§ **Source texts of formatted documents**
━━━
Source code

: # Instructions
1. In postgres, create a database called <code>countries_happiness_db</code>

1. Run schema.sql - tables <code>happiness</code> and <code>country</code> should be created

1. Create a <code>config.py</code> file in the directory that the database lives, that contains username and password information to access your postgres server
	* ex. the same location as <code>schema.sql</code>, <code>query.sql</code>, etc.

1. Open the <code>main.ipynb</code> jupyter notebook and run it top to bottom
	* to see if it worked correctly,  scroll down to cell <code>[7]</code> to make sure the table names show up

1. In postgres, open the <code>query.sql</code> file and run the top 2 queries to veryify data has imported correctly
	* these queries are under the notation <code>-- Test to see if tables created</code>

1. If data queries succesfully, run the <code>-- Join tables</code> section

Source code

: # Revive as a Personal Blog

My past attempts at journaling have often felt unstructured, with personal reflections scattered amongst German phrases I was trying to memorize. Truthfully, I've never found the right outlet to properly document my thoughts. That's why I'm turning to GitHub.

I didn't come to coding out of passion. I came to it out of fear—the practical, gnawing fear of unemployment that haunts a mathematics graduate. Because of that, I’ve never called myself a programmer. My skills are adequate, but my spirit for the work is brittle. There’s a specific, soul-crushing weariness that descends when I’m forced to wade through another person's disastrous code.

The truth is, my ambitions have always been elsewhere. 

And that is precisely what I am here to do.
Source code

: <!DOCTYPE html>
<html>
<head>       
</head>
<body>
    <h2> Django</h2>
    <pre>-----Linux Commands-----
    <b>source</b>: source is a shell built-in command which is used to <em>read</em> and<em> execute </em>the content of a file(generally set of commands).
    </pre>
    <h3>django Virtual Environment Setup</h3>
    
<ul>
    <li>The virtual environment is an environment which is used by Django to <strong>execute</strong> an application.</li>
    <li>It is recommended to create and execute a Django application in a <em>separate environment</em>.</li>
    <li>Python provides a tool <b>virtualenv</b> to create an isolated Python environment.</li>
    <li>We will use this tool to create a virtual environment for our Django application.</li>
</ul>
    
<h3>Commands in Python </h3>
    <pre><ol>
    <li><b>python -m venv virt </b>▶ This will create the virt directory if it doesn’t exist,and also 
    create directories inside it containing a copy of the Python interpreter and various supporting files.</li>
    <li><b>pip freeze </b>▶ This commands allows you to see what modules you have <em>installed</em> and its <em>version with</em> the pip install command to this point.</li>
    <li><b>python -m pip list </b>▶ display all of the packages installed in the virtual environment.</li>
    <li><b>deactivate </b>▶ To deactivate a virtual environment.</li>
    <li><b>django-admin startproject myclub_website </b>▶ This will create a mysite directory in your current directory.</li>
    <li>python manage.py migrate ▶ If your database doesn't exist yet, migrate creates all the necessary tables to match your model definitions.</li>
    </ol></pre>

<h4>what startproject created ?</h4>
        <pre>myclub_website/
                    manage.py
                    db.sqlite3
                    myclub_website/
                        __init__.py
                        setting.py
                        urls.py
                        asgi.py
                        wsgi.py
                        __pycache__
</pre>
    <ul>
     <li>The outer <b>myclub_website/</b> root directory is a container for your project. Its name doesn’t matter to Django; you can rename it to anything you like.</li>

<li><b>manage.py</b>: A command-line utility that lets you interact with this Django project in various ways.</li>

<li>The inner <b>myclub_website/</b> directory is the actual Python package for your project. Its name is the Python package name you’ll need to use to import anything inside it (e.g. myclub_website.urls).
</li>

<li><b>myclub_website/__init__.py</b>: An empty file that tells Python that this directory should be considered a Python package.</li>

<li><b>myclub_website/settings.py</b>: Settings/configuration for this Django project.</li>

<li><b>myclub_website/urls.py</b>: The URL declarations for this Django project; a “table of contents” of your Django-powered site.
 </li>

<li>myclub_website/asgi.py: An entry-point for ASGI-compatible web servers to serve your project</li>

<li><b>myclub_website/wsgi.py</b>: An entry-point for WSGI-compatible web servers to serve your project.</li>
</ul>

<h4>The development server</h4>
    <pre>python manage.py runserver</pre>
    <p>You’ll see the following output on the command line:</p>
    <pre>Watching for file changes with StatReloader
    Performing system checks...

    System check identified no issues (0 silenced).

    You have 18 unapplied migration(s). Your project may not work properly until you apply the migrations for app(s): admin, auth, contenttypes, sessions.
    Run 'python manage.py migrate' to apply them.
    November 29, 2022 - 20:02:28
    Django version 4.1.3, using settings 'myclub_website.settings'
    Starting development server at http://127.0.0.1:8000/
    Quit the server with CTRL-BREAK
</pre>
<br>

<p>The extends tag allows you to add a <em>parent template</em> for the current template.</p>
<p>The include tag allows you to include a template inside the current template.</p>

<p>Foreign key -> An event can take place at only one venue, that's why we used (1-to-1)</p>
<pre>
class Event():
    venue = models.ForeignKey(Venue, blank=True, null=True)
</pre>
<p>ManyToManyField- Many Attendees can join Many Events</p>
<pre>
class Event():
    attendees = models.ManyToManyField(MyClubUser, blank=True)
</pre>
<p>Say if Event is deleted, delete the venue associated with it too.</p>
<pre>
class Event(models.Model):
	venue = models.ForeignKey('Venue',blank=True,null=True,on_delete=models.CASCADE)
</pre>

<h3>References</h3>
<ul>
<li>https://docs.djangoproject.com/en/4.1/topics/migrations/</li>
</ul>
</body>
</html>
━━━
Would you mind copying all of the records exactly?

Source code

: # Instructions
1. In postgres, create a database called <code>countries_happiness_db</code>

1. Run schema.sql - tables <code>happiness</code> and <code>country</code> should be created

1. Create a <code>config.py</code> file in the directory that the database lives, that contains username and password information to access your postgres server
	* ex. the same location as <code>schema.sql</code>, <code>query.sql</code>, etc.

1. Open the <code>main.ipynb</code> jupyter notebook and run it top to bottom
	* to see if it worked correctly,  scroll down to cell <code>[7]</code> to make sure the table names show up

1. In postgres, open the <code>query.sql</code> file and run the top 2 queries to veryify data has imported correctly
	* these queries are under the notation <code>-- Test to see if tables created</code>

1. If data queries succesfully, run the <code>-- Join tables</code> section

Source code

: # Revive as a Personal Blog

My past attempts at journaling have often felt unstructured, with personal reflections scattered amongst German phrases I was trying to memorize. Truthfully, I've never found the right outlet to properly document my thoughts. That's why I'm turning to GitHub.

I didn't come to coding out of passion. I came to it out of fear—the practical, gnawing fear of unemployment that haunts a mathematics graduate. Because of that, I’ve never called myself a programmer. My skills are adequate, but my spirit for the work is brittle. There’s a specific, soul-crushing weariness that descends when I’m forced to wade through another person's disastrous code.

The truth is, my ambitions have always been elsewhere. 

And that is precisely what I am here to do.
Source code

: <!DOCTYPE html>
<html>
<head>       
</head>
<body>
    <h2> Django</h2>
    <pre>-----Linux Commands-----
    <b>source</b>: source is a shell built-in command which is used to <em>read</em> and<em> execute </em>the content of a file(generally set of commands).
    </pre>
    <h3>django Virtual Environment Setup</h3>
    
<ul>
    <li>The virtual environment is an environment which is used by Django to <strong>execute</strong> an application.</li>
    <li>It is recommended to create and execute a Django application in a <em>separate environment</em>.</li>
    <li>Python provides a tool <b>virtualenv</b> to create an isolated Python environment.</li>
    <li>We will use this tool to create a virtual environment for our Django application.</li>
</ul>
    
<h3>Commands in Python </h3>
    <pre><ol>
    <li><b>python -m venv virt </b>▶ This will create the virt directory if it doesn’t exist,and also 
    create directories inside it containing a copy of the Python interpreter and various supporting files.</li>
    <li><b>pip freeze </b>▶ This commands allows you to see what modules you have <em>installed</em> and its <em>version with</em> the pip install command to this point.</li>
    <li><b>python -m pip list </b>▶ display all of the packages installed in the virtual environment.</li>
    <li><b>deactivate </b>▶ To deactivate a virtual environment.</li>
    <li><b>django-admin startproject myclub_website </b>▶ This will create a mysite directory in your current directory.</li>
    <li>python manage.py migrate ▶ If your database doesn't exist yet, migrate creates all the necessary tables to match your model definitions.</li>
    </ol></pre>

<h4>what startproject created ?</h4>
        <pre>myclub_website/
                    manage.py
                    db.sqlite3
                    myclub_website/
                        __init__.py
                        setting.py
                        urls.py
                        asgi.py
                        wsgi.py
                        __pycache__
</pre>
    <ul>
     <li>The outer <b>myclub_website/</b> root directory is a container for your project. Its name doesn’t matter to Django; you can rename it to anything you like.</li>

<li><b>manage.py</b>: A command-line utility that lets you interact with this Django project in various ways.</li>

<li>The inner <b>myclub_website/</b> directory is the actual Python package for your project. Its name is the Python package name you’ll need to use to import anything inside it (e.g. myclub_website.urls).
</li>

<li><b>myclub_website/__init__.py</b>: An empty file that tells Python that this directory should be considered a Python package.</li>

<li><b>myclub_website/settings.py</b>: Settings/configuration for this Django project.</li>

<li><b>myclub_website/urls.py</b>: The URL declarations for this Django project; a “table of contents” of your Django-powered site.
 </li>

<li>myclub_website/asgi.py: An entry-point for ASGI-compatible web servers to serve your project</li>

<li><b>myclub_website/wsgi.py</b>: An entry-point for WSGI-compatible web servers to serve your project.</li>
</ul>

<h4>The development server</h4>
    <pre>python manage.py runserver</pre>
    <p>You’ll see the following output on the command line:</p>
    <pre>Watching for file changes with StatReloader
    Performing system checks...

    System check identified no issues (0 silenced).

    You have 18 unapplied migration(s). Your project may not work properly until you apply the migrations for app(s): admin, auth, contenttypes, sessions.
    Run 'python manage.py migrate' to apply them.
    November 29, 2022 - 20:02:28
    Django version 4.1.3, using settings 'myclub_website.settings'
    Starting development server at http://127.0.0.1:8000/
    Quit the server with CTRL-BREAK
</pre>
<br>

<p>The extends tag allows you to add a <em>parent template</em> for the current template.</p>
<p>The include tag allows you to include a template inside the current template.</p>

<p>Foreign key -> An event can take place at only one venue, that's why we used (1-to-1)</p>
<pre>
class Event():
    venue = models.ForeignKey(Venue, blank=True, null=True)
</pre>
<p>ManyToManyField- Many Attendees can join Many Events</p>
<pre>
class Event():
    attendees = models.ManyToManyField(MyClubUser, blank=True)
</pre>
<p>Say if Event is deleted, delete the venue associated with it too.</p>
<pre>
class Event(models.Model):
	venue = models.ForeignKey('Venue',blank=True,null=True,on_delete=models.CASCADE)
</pre>

<h3>References</h3>
<ul>
<li>https://docs.djangoproject.com/en/4.1/topics/migrations/</li>
</ul>
</body>
</html>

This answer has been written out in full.